**Your instructions**
In the records below, find the line holding "6pm - Networking/Drinks/Food." and the line holding "### Job Shouts". Set down both, with every line between them, exactly.

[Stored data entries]

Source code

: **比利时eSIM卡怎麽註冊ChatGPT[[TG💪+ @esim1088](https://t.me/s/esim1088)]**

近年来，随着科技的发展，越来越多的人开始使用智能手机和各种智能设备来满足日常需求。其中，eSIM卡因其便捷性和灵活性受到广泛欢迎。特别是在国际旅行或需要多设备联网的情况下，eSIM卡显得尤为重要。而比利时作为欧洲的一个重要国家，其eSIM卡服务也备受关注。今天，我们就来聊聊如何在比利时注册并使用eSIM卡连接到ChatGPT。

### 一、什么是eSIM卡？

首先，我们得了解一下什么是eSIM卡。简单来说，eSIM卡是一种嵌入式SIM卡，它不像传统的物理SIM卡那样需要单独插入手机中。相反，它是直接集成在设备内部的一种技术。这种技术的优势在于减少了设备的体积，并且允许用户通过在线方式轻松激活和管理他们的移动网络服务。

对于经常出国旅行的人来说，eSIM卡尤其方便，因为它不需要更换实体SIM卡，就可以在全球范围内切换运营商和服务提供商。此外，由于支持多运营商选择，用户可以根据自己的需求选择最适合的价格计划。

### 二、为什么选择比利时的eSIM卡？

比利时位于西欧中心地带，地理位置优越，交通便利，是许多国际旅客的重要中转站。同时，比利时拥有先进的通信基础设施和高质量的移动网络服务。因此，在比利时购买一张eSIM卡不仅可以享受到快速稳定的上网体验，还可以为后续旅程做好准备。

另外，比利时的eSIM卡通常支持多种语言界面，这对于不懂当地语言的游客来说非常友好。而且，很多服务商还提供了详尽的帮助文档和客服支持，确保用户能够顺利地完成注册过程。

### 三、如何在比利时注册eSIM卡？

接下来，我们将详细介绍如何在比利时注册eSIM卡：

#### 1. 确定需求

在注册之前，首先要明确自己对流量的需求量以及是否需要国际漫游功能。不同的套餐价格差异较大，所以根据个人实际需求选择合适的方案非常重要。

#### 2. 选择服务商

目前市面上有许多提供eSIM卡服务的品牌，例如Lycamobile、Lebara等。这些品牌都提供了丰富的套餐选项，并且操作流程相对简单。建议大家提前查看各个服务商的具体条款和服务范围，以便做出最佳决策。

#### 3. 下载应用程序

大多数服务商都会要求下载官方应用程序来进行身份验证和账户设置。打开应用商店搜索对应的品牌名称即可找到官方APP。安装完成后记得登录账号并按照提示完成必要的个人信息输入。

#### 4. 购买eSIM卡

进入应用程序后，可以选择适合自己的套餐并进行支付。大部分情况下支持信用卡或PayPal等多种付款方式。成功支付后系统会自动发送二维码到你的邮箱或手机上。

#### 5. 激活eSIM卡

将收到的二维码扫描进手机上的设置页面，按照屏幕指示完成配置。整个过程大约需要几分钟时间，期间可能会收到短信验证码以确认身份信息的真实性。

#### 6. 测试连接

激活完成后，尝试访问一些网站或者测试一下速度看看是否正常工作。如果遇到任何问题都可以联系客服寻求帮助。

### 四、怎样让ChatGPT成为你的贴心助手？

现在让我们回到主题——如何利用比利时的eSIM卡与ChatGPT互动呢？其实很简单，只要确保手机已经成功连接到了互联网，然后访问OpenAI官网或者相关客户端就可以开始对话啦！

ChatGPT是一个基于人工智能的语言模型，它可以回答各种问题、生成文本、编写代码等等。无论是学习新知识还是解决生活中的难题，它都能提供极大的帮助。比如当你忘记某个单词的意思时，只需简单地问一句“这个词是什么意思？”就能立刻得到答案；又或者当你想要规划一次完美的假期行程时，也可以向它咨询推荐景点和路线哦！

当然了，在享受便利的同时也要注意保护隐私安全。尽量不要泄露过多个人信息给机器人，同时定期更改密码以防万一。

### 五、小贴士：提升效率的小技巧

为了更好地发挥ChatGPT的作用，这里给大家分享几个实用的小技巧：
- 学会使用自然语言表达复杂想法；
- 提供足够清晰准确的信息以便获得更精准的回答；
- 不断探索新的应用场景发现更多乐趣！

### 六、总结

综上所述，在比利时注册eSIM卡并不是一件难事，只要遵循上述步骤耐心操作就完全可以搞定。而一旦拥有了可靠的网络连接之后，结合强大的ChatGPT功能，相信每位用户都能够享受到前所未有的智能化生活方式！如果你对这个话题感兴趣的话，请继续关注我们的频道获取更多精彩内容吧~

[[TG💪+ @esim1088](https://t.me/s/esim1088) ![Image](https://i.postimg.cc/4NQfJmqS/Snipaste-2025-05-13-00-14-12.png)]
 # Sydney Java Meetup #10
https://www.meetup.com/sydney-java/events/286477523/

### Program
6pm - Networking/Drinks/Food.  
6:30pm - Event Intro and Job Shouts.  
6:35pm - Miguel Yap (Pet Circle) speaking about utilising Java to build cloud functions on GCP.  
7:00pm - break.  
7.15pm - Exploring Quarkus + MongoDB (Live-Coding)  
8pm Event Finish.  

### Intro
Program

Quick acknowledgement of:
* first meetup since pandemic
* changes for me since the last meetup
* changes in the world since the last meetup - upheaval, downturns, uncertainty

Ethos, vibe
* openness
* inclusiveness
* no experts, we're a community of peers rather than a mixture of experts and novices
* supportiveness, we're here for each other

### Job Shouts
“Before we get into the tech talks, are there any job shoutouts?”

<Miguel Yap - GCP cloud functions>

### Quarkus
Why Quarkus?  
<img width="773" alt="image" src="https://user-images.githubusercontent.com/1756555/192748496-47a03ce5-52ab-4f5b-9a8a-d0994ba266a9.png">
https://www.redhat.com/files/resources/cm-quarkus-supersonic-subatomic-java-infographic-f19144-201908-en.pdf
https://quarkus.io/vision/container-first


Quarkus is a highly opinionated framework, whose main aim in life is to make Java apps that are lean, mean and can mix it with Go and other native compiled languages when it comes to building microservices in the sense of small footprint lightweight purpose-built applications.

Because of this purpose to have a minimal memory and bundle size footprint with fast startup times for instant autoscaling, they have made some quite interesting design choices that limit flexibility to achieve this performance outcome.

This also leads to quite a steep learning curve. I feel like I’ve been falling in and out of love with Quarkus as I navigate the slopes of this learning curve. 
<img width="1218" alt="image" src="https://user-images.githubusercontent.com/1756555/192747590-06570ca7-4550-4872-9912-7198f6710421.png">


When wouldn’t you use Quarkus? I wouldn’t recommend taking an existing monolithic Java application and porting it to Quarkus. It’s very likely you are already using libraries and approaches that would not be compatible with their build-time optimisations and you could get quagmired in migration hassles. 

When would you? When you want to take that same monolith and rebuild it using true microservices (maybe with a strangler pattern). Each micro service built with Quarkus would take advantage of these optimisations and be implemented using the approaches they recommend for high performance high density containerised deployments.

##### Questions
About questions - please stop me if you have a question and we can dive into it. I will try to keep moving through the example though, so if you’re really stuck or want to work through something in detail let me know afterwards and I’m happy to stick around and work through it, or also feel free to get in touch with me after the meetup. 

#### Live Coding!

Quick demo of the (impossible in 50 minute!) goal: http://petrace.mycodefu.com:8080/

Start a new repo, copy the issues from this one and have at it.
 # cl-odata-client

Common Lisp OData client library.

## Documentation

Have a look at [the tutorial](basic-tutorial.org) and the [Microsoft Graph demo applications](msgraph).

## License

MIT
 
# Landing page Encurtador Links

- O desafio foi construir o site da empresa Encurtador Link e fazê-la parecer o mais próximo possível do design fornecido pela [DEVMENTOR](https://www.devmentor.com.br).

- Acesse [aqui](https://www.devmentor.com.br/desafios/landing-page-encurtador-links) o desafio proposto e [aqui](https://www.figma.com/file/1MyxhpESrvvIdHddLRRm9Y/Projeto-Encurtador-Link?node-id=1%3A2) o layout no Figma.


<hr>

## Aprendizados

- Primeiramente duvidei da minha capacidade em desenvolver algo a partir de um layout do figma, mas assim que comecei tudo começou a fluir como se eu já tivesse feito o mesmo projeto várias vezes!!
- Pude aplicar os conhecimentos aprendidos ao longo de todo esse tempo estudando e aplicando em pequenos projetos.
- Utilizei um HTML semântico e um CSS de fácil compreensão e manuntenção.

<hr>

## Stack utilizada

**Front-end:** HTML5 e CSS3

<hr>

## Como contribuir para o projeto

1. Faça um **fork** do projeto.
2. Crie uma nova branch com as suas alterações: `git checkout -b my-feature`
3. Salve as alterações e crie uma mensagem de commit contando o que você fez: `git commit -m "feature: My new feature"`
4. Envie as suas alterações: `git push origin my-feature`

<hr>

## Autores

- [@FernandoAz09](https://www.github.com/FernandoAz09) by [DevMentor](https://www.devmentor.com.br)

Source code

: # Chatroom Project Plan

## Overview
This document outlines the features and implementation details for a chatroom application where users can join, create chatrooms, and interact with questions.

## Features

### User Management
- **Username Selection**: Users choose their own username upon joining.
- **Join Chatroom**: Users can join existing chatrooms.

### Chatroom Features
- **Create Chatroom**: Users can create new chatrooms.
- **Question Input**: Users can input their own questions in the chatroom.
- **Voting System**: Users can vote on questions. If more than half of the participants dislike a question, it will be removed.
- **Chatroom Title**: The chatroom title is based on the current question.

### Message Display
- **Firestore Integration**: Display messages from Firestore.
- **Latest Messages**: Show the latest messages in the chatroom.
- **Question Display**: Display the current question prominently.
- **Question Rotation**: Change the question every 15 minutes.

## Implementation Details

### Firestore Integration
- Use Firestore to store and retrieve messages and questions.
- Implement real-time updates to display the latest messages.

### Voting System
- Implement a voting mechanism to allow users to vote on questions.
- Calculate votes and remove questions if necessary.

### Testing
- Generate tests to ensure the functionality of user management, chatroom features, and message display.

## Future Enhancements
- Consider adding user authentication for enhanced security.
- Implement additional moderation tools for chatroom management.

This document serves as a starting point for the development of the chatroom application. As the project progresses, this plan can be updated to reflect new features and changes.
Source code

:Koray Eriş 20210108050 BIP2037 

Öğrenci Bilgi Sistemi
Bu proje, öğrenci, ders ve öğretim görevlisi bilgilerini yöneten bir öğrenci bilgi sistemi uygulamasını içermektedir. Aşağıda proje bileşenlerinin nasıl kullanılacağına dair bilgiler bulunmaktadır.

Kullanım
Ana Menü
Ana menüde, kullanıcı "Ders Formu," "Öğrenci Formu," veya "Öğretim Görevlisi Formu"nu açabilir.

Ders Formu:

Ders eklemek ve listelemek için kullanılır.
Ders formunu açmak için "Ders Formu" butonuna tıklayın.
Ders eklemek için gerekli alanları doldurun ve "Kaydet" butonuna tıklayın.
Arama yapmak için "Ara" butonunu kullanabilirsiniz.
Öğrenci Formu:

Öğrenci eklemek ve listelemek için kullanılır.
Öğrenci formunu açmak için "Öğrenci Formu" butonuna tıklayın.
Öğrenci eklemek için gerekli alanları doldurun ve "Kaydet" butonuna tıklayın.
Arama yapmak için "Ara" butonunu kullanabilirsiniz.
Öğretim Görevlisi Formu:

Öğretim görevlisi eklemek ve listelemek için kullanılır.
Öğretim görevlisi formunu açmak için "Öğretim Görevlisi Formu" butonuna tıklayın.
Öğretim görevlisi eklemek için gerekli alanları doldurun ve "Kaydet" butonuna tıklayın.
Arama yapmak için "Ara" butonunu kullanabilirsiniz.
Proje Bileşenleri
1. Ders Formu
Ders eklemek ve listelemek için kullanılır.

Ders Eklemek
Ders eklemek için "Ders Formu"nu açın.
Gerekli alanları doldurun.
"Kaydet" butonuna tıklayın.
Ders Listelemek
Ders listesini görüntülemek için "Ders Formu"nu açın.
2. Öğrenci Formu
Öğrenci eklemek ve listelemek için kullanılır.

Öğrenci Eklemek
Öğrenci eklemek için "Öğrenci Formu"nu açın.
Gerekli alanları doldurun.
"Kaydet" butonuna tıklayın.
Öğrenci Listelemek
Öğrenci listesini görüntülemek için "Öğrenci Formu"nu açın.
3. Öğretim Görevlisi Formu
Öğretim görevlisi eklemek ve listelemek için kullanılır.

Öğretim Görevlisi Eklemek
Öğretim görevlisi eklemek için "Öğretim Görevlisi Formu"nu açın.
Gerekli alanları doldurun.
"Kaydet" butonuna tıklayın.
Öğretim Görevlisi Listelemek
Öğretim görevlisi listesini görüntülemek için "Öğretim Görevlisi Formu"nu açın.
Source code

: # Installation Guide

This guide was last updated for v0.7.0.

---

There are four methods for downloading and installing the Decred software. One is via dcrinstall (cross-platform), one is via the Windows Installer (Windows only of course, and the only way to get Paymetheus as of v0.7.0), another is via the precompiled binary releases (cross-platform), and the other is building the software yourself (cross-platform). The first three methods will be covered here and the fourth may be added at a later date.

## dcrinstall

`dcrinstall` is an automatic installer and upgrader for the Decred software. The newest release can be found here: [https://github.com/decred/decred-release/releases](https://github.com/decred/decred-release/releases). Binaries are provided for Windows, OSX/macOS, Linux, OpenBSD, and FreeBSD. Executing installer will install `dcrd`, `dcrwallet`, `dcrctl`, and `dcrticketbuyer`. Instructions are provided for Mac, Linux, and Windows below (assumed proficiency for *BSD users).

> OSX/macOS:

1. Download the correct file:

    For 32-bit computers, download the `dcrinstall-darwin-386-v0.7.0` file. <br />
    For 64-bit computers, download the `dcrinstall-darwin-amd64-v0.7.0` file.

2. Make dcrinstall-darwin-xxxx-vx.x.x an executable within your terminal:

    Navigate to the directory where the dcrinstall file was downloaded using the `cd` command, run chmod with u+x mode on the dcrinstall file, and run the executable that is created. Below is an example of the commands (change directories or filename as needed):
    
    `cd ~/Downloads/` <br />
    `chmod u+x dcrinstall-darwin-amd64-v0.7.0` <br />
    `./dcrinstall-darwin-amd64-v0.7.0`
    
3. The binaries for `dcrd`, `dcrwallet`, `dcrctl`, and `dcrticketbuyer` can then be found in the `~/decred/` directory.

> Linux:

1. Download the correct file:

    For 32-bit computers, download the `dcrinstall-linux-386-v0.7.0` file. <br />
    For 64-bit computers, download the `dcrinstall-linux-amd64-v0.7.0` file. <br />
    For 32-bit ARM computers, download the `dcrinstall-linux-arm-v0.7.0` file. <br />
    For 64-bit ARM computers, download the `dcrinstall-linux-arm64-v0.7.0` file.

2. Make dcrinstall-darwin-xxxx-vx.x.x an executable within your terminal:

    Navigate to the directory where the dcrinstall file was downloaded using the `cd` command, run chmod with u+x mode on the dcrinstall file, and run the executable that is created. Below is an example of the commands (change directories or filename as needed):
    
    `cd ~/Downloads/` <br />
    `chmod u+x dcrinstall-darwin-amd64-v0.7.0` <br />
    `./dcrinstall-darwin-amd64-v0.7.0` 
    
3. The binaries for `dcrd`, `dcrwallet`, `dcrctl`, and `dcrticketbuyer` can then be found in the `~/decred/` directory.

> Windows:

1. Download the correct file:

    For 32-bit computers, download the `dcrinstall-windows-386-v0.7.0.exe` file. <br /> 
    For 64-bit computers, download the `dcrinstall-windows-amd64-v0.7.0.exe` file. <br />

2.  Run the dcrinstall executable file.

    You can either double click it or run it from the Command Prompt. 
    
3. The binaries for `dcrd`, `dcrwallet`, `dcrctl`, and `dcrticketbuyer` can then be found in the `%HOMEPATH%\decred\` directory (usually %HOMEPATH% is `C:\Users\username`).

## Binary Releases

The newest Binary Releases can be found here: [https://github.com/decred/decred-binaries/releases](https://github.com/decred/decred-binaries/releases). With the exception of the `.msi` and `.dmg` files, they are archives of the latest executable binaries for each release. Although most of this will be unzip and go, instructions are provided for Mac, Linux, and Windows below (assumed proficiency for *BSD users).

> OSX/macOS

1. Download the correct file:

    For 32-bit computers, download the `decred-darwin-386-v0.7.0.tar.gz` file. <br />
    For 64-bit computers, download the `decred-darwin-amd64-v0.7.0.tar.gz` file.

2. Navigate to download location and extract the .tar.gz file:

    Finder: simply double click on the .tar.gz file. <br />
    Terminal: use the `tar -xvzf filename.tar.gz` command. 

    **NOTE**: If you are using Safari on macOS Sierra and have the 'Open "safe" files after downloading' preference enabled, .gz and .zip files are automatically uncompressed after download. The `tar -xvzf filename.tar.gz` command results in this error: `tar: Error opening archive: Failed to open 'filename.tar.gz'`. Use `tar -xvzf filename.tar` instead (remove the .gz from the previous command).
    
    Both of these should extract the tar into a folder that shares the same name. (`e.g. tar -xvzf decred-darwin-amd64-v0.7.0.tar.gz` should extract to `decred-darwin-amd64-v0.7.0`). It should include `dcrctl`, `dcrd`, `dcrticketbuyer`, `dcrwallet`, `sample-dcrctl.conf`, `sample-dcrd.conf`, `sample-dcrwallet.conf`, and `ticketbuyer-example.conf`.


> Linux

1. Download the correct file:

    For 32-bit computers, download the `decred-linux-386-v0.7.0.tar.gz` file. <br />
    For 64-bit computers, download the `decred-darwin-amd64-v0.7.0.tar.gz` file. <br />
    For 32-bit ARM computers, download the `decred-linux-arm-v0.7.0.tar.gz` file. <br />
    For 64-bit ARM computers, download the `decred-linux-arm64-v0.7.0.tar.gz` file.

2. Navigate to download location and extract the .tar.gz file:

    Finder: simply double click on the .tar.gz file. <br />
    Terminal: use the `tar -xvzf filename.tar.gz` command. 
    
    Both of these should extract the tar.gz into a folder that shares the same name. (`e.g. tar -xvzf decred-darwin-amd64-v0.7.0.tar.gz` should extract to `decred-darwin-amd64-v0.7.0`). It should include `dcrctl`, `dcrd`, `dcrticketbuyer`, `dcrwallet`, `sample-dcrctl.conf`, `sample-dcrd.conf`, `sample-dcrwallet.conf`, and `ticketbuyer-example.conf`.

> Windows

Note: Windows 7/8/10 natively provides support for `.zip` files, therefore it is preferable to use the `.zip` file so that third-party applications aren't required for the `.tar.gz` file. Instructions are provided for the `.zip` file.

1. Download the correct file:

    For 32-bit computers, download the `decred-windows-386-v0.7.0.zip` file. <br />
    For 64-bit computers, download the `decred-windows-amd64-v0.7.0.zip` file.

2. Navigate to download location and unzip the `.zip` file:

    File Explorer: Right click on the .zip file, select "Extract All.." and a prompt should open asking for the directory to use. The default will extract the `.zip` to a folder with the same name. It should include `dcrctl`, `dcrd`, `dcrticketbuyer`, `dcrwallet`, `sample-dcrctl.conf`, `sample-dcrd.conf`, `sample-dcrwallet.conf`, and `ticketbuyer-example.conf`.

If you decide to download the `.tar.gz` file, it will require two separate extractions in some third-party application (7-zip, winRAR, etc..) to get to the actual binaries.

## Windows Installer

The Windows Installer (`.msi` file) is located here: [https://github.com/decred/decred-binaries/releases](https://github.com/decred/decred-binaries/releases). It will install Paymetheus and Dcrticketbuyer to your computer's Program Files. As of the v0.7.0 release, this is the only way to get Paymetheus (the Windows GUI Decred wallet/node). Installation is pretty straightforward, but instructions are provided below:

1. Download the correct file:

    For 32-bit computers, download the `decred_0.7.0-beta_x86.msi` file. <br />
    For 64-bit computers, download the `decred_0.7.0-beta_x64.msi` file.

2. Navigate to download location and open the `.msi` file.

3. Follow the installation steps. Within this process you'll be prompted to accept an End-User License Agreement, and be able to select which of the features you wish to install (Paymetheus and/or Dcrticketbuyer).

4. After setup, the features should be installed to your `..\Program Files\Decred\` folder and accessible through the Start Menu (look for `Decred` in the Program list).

**Result for this exercise**
6pm - Networking/Drinks/Food.  
6:30pm - Event Intro and Job Shouts.  
6:35pm - Miguel Yap (Pet Circle) speaking about utilising Java to build cloud functions on GCP.  
7:00pm - break.  
7.15pm - Exploring Quarkus + MongoDB (Live-Coding)  
8pm Event Finish.  

### Intro
Program

Quick acknowledgement of:
* first meetup since pandemic
* changes for me since the last meetup
* changes in the world since the last meetup - upheaval, downturns, uncertainty

Ethos, vibe
* openness
* inclusiveness
* no experts, we're a community of peers rather than a mixture of experts and novices
* supportiveness, we're here for each other

### Job Shouts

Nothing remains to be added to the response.